For the entries below, count the lines containing "netsh" and give only that number.

**Collected data**.
· · · ·

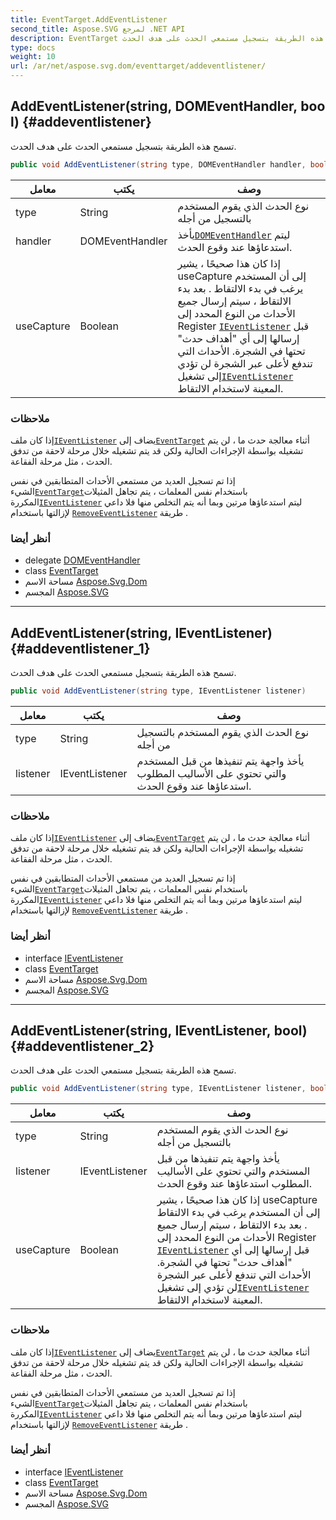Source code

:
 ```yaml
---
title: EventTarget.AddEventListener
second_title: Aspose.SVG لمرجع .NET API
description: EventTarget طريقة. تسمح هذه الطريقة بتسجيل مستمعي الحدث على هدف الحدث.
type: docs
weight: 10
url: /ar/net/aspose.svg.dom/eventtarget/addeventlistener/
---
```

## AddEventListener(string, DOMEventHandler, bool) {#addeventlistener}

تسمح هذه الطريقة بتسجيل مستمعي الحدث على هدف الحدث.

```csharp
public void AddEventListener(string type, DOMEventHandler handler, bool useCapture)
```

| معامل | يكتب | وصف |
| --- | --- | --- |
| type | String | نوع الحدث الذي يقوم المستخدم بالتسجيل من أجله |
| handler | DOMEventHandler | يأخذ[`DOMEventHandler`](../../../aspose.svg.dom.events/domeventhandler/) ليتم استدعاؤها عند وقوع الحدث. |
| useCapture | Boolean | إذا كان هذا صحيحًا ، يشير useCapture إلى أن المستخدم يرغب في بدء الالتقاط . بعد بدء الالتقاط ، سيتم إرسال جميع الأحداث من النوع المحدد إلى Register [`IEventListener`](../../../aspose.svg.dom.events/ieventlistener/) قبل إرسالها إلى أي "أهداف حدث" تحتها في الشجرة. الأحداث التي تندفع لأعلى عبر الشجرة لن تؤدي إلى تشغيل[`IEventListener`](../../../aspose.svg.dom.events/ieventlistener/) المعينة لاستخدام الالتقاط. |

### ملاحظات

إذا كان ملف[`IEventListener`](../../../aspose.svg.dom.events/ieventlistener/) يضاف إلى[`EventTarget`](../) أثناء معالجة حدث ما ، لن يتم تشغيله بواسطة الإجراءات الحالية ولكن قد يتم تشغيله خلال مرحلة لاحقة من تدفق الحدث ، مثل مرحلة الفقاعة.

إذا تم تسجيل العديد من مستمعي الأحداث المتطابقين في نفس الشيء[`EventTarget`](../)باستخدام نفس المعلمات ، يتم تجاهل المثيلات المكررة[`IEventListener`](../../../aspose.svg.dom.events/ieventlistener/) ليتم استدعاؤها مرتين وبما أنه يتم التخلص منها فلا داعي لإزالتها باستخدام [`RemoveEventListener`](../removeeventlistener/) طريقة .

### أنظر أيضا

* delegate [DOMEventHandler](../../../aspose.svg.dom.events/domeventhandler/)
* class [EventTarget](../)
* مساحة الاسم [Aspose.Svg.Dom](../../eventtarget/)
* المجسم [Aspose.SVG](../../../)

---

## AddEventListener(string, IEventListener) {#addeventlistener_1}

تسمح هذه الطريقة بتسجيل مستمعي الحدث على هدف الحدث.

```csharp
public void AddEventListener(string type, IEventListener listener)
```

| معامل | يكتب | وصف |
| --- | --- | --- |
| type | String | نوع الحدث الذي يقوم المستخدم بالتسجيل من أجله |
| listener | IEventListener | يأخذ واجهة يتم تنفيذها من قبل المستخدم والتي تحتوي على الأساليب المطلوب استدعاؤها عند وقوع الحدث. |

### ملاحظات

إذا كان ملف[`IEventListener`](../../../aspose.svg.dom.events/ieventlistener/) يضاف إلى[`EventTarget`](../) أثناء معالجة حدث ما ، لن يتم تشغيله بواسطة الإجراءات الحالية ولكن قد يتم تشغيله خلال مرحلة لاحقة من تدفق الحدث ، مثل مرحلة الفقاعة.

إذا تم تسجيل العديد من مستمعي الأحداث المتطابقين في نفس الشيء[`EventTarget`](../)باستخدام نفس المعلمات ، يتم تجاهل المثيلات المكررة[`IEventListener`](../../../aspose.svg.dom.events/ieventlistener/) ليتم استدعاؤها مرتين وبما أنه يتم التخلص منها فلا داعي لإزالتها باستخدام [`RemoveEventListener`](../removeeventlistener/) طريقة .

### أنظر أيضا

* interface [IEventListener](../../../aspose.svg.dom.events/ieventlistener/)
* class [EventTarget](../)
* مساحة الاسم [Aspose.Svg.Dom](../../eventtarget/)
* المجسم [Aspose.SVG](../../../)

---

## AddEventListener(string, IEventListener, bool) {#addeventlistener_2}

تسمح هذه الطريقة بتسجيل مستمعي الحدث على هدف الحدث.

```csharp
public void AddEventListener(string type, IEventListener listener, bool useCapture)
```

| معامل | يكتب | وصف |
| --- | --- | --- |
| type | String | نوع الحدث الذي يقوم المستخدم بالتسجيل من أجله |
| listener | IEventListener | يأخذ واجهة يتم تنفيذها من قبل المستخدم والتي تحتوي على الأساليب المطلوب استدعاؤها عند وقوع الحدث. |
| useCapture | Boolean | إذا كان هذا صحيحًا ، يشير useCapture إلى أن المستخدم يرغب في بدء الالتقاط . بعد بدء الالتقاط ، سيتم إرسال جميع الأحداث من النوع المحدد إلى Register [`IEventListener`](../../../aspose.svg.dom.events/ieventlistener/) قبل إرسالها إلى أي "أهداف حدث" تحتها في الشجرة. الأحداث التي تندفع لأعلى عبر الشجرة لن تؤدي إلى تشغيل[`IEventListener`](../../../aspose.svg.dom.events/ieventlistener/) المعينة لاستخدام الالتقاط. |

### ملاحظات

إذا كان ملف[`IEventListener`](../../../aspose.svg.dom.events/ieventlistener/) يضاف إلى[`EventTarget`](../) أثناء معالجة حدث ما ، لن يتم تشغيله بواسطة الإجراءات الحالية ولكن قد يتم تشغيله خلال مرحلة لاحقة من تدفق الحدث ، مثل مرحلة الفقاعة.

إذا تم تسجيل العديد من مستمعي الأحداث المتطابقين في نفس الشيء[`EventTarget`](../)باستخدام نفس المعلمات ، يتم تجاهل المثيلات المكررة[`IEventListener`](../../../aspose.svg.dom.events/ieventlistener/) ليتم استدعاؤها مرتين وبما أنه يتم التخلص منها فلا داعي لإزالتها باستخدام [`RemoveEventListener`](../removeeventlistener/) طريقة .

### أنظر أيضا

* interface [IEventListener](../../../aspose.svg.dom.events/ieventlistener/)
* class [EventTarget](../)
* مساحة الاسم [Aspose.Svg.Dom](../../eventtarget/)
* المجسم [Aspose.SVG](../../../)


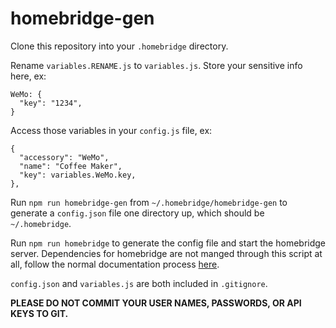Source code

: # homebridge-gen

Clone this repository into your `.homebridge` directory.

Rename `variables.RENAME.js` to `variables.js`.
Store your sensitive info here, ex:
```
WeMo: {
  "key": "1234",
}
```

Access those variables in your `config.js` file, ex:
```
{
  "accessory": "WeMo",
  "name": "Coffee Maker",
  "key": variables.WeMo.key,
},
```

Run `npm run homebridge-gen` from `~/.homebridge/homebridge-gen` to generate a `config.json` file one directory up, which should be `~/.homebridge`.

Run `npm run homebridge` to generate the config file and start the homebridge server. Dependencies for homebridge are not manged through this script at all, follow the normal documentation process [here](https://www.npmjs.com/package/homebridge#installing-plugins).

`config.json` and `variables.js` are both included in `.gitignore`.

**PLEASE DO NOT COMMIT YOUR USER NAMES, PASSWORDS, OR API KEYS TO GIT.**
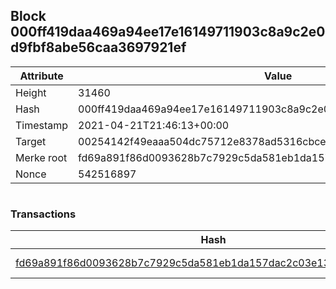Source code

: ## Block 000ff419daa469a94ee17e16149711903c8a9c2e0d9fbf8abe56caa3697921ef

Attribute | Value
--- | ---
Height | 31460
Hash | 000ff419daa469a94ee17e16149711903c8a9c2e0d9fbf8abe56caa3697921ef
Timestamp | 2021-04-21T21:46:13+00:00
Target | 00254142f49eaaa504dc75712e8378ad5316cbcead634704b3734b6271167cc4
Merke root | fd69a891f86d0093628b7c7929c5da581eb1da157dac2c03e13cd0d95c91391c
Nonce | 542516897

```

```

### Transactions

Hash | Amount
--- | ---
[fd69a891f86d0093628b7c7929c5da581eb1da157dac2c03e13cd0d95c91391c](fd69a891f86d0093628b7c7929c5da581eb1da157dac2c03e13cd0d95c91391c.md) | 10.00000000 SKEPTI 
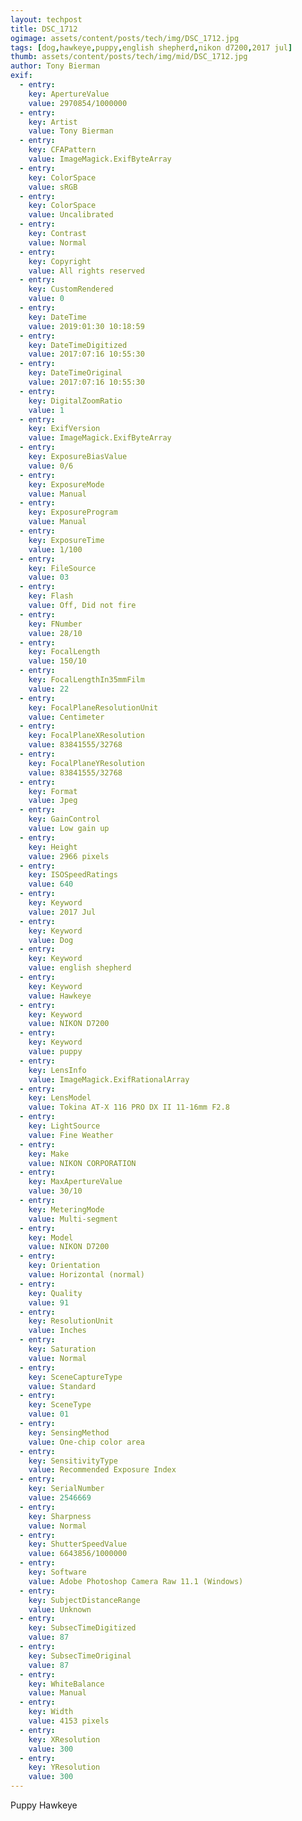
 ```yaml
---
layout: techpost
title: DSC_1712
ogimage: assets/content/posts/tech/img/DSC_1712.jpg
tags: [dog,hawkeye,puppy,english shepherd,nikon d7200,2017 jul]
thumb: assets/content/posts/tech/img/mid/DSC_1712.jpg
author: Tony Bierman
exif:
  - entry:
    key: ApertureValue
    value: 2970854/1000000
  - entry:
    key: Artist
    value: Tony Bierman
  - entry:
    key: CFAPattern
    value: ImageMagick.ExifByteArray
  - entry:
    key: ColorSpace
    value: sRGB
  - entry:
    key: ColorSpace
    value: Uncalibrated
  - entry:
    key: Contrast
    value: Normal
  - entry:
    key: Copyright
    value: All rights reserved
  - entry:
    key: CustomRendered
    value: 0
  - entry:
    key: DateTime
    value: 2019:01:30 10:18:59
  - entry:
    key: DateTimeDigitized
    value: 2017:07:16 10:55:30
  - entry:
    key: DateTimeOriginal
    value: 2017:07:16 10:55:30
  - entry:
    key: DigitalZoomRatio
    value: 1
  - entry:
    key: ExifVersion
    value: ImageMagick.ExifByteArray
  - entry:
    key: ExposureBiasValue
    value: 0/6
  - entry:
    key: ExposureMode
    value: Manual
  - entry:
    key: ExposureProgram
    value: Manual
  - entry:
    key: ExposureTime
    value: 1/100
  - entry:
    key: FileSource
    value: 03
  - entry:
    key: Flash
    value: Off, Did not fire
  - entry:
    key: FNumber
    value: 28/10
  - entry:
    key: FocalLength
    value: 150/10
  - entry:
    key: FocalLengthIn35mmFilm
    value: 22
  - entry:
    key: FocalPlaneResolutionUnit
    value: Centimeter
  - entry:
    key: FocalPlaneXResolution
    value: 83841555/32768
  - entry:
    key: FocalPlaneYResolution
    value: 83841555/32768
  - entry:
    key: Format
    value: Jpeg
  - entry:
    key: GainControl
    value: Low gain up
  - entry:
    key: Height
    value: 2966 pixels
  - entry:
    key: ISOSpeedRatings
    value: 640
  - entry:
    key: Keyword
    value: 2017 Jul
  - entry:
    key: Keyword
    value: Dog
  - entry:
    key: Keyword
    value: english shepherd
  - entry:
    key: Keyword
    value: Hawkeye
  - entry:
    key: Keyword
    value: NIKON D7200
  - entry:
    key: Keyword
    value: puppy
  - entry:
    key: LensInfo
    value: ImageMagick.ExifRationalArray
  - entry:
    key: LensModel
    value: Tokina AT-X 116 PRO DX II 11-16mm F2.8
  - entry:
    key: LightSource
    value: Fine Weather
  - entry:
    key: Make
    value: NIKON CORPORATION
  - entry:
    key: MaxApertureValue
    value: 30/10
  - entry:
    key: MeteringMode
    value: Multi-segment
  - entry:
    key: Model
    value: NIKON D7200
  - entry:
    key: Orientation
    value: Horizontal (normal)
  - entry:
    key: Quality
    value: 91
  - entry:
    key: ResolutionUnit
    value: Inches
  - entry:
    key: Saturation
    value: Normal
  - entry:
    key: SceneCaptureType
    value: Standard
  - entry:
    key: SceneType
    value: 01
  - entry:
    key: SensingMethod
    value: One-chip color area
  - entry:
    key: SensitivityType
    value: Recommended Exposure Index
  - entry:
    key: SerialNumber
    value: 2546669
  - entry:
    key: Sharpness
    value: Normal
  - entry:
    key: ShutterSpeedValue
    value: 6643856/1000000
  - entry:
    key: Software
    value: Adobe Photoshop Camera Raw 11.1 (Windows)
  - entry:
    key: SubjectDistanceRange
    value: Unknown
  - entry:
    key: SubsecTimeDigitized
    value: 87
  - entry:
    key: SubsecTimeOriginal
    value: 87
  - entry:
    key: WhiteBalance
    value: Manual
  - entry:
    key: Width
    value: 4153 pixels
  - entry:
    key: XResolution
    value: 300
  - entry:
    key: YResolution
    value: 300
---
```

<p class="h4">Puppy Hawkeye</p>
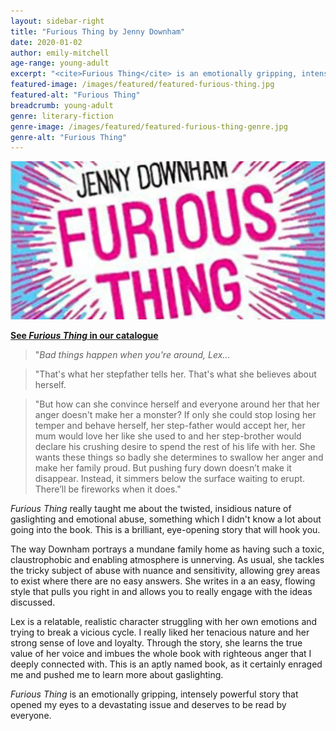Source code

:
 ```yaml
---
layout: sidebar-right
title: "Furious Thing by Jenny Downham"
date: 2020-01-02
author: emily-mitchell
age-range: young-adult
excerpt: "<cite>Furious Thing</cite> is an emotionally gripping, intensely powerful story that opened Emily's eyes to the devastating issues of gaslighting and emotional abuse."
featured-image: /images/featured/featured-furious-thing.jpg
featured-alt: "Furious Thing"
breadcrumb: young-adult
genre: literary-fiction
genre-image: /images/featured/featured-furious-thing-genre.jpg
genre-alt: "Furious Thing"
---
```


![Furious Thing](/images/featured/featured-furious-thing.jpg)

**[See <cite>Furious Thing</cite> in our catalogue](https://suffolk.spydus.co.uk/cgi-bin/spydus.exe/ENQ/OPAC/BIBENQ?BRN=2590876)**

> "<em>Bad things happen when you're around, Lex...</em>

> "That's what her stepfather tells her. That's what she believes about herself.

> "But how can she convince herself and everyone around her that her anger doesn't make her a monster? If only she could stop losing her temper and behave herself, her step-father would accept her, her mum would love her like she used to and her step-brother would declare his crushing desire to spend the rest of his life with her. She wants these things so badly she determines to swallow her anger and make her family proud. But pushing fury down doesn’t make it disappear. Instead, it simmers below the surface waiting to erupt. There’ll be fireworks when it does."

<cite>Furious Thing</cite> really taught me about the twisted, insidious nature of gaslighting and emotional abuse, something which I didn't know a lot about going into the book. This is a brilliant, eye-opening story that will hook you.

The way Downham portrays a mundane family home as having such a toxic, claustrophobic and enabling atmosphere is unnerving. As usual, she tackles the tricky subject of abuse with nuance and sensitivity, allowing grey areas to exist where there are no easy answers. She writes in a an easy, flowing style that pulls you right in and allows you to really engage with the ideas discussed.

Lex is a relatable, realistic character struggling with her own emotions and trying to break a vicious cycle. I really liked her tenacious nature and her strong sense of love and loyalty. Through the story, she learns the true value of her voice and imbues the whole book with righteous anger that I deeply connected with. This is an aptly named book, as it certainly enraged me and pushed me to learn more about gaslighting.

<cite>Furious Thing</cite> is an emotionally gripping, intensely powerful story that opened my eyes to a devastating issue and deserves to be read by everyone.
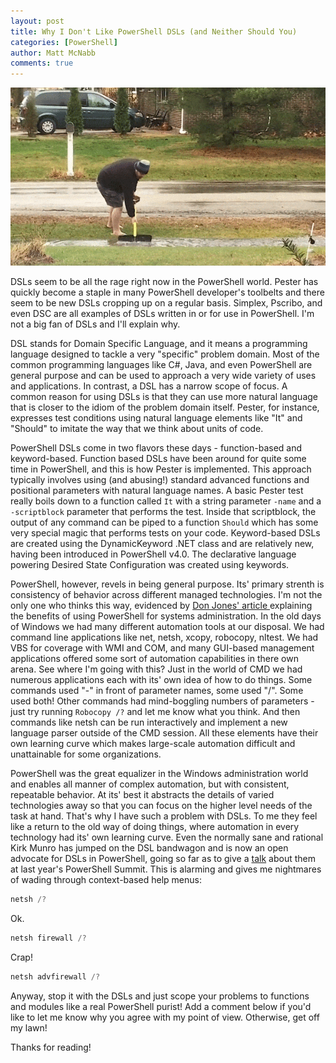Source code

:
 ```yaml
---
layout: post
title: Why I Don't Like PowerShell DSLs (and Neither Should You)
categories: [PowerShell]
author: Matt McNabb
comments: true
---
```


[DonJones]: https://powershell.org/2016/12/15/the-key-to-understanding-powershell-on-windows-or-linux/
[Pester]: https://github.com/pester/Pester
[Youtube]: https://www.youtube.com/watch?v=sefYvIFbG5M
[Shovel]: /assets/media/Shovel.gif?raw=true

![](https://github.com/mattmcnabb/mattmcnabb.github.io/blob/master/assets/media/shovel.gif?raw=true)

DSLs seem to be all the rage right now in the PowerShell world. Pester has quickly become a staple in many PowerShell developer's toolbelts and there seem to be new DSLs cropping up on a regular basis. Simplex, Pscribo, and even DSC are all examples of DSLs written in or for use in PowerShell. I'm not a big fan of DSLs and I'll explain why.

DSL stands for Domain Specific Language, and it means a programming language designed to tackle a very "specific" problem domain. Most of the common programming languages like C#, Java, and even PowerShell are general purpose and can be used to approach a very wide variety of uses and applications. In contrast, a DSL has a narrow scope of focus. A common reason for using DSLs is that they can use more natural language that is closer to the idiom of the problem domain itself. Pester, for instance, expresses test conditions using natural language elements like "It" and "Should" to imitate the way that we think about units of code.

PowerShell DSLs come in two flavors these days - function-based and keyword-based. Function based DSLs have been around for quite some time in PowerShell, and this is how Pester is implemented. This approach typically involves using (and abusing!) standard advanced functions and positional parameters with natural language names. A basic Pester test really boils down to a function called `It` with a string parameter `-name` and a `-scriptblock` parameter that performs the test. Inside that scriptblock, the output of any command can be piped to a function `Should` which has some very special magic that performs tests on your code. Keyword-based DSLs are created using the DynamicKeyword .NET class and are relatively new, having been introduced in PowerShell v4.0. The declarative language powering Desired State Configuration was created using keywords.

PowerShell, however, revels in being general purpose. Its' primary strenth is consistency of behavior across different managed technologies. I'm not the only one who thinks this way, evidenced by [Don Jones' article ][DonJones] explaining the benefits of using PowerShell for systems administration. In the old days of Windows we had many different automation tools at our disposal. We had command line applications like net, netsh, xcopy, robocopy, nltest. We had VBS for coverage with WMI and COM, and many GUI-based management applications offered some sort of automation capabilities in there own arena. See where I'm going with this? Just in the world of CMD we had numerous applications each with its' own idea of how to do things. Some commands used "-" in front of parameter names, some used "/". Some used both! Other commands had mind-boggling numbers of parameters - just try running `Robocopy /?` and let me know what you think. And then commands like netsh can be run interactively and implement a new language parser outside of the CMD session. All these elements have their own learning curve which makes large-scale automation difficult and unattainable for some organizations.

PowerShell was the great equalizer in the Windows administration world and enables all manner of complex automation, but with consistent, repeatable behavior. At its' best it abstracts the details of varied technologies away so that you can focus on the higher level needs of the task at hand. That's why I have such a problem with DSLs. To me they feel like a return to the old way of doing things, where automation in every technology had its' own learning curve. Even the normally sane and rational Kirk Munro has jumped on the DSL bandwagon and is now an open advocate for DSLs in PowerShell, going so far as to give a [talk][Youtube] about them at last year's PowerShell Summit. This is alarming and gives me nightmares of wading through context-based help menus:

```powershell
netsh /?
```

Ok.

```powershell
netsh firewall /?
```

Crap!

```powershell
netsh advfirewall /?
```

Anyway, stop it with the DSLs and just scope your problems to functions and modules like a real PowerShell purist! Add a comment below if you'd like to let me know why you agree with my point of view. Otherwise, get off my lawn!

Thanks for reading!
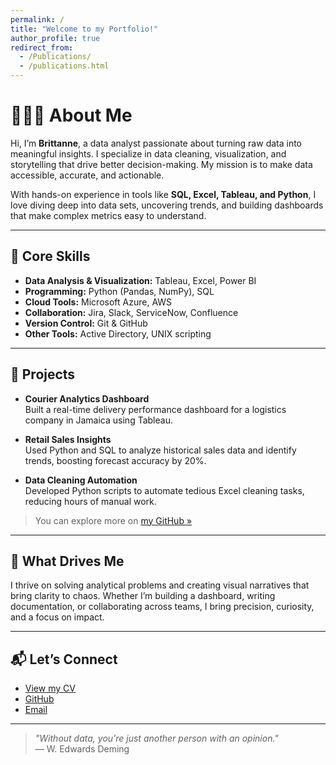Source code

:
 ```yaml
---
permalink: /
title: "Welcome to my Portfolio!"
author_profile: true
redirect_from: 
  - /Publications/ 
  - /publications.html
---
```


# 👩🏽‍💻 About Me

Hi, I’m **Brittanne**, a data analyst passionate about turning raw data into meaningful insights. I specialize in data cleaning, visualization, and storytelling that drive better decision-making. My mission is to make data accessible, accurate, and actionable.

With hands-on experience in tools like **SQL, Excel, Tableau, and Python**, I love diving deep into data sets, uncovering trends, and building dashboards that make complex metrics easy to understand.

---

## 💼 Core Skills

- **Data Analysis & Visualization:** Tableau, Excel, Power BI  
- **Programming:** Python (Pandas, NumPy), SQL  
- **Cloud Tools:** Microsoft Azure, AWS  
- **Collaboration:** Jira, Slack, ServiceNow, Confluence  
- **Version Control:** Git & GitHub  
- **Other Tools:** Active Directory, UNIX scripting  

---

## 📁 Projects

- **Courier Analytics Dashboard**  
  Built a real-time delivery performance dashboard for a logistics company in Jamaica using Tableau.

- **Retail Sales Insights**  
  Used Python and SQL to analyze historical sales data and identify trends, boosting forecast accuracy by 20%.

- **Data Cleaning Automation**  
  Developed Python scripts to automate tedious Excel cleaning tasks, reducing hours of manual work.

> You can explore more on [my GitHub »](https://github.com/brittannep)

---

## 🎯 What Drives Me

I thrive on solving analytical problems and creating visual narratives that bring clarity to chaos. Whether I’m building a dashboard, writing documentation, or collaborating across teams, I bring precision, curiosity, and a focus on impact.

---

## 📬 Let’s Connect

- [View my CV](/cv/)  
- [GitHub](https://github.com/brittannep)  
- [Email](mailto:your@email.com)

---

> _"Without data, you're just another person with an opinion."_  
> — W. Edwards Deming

· · · ·

**Finished exercise**. 4